Crée en 1994, le Yaam, qui signifie Young and African Arts Market, a réussi, jusqu'à aujourd'hui, à survivre à de nombreux déménagements forcés. Construit sur l'Eichenstrasse 3, où se situe l'actuel Arena, le centre de la culture africaine à Berlin, est passé ensuite, entre autre, par la Cuvrystrasse avant de trouver son bonheur sur les berges de la Spree. L'endroit rêvé pour y installer une plage avec transat, bar extérieur, terrain de volley et y organiser de nombreux évènements culturels aussi bien pour les plus jeunes que les adultes. Mais depuis octobre 2012, l'avenir de ce lieu convivial et multiculturel est menacé. Ortwin Rau, directeur du Yaam et Kreuzberger depuis 25 ans, a reçu un courrier l'enjoignant de plier bagages, d'ici à fin décembre. Cette lettre a été rédigée et envoyée par le propriétaire du terrain, Urnova, une entreprise immobilière espagnole. "Cette agence est complétement fauchée, du coup elle cherche à vendre à de gros investisseurs. Tout cela n'est qu'une question d'argent", commente une manifestante. C'est en effet le plan prévu par Urnova, qui a acheté le terrain il y a quatre et qui souhaiterait vendre les 8.900 m2 de la stralauer Platz 35 à des constructeurs immobiliers. A la place du Yaam pousseraient alors, bureaux, appartements et hôtels. Un projet immobilier comme tant d'autres qui menace tous ces lieux alternatifs construits sur les bords de la Spree. Le célèbre Bar 25, après une longue bataille, avait dû fermer ses portes à la fin de l'été 2011.
De par sa force d'organisation d'évènements mais également sa présence dans les manifestations culturelles les plus importantes de la ville, tel que le Karnaval der Kultur, le Yaam est devenu une institution pour la capitale allemande. "Je ne suis pas particulièrement fan de reggae, mais le Yaam est tellement un lieu extraordinaire, pour les enfants et adultes. L'aménagement réalisé fait de cet endroit un enclos dans Berlin où l'on peut venir se relaxer, écouter de la musique, ou encore jouer à différents sports", confie une quinquagénaire qui travaille dans un centre de jeunesse. L'annonce de sa fermeture a également soulevé de nombreuses questions quant à l'avenir de Berlin, qui attire ses touristes notamment grâce à son côté alternatif et underground. Qu'est-ce que les bateaux touristiques qui naviguent tout l'été sur la Spree donneront à voir à leurs clients d'ici à quelques années ? se demandent les chanteurs réunis dans une vidéo de soutien au Yaam.

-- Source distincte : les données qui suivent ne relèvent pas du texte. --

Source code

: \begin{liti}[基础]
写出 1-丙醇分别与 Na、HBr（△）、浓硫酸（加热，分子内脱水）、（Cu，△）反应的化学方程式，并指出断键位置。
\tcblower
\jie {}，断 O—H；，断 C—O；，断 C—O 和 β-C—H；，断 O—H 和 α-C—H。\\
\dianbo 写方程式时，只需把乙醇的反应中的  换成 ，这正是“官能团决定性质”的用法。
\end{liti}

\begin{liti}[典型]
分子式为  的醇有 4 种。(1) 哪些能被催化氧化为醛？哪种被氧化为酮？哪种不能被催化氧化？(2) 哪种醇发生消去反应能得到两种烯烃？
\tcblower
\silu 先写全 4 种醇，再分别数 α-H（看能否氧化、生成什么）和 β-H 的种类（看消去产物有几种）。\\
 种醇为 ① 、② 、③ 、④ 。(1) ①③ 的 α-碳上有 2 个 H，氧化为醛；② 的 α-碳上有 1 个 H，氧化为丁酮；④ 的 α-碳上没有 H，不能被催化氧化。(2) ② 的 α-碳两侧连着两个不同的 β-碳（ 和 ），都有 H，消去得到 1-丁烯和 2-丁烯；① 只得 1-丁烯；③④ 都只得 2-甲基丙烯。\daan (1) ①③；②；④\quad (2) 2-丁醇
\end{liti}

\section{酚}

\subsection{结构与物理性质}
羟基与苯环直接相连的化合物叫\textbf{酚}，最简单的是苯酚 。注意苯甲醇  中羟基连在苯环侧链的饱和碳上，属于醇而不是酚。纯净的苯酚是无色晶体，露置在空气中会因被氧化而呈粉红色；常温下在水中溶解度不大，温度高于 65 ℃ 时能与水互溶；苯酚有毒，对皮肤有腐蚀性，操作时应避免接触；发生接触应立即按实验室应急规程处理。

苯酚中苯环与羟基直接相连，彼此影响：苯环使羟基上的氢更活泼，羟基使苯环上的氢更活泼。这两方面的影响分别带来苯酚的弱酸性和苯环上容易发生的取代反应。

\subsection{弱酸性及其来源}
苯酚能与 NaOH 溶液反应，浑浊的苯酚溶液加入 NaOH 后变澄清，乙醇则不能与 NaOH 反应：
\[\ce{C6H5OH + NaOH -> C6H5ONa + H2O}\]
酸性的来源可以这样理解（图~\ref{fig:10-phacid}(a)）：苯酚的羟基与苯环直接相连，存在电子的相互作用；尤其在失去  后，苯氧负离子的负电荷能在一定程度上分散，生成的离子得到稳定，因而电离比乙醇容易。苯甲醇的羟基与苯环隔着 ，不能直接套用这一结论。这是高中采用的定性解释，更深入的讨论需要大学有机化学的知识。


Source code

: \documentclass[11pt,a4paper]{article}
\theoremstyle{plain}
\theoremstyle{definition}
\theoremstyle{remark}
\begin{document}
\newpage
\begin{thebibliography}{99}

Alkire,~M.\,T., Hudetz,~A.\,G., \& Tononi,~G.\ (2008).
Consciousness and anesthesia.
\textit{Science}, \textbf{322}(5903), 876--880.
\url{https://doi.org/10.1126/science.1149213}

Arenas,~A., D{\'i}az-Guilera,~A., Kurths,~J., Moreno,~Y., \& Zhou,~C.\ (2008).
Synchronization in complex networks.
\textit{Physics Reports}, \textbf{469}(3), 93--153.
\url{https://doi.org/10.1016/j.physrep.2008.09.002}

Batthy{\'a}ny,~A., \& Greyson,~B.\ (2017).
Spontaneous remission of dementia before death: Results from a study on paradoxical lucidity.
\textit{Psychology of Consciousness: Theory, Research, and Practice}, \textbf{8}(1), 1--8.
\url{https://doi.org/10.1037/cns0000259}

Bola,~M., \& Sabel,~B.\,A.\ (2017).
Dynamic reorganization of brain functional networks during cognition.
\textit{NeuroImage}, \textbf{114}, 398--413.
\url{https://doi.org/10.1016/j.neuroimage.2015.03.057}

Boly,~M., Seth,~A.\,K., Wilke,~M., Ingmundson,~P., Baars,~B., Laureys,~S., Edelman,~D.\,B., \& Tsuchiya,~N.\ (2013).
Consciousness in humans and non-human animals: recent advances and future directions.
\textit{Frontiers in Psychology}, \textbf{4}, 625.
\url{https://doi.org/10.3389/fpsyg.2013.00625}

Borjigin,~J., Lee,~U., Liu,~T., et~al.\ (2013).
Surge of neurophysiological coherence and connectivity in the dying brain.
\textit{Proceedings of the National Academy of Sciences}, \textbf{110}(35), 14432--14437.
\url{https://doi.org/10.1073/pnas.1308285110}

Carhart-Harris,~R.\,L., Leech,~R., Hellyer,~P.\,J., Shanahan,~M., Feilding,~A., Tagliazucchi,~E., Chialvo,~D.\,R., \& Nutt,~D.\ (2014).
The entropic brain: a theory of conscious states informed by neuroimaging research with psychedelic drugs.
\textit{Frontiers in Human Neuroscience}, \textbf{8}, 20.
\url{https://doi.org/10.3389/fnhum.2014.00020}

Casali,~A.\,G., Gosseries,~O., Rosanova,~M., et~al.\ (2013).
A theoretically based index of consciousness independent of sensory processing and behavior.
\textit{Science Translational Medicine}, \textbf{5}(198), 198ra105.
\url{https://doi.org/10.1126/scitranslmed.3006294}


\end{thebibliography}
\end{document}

Fort du soutien adressé par Franz Schulz, le maire du quartier Kreuzberg-Friedrischshain, Ortwin Rau se bat pour défendre ce qu'il a construit et, depuis l'automne 2012, des discussions sont en cours afin de pouvoir trouver un lieu où reloger l'équipe du Yaam. Mercredi dernier ; le directeur a annoncé, lors d'une conférence de presse, que le temple du reggae avait réussi à obtenir un court délai supplémentaire pour le déménagement, c'est-à-dire 10 jours de plus, mais aussi qu'ils pourraient éventuellement investir l'ancien Maria am Ostbahnhof en 2014, rebaptisé Magdalena. Une solution possible qui a été trouvée en accord avec les gérants du lieu situé sur le Schillingbrücke.
Ces bonnes nouvelles n'empêchent pas les fans du Yaam de rester mobilisés et de tenter d'obtenir un délai encore plus long. C'était une des raisons de leur présence à la manifestation d'hier mais à travers celle-ci, beaucoup ont également voulu monter qu'ils n'acceptent pas l'évolution "capitaliste" que prend Berlin. Même s'ils ont conscience que leur combat sera difficile, voire impossible.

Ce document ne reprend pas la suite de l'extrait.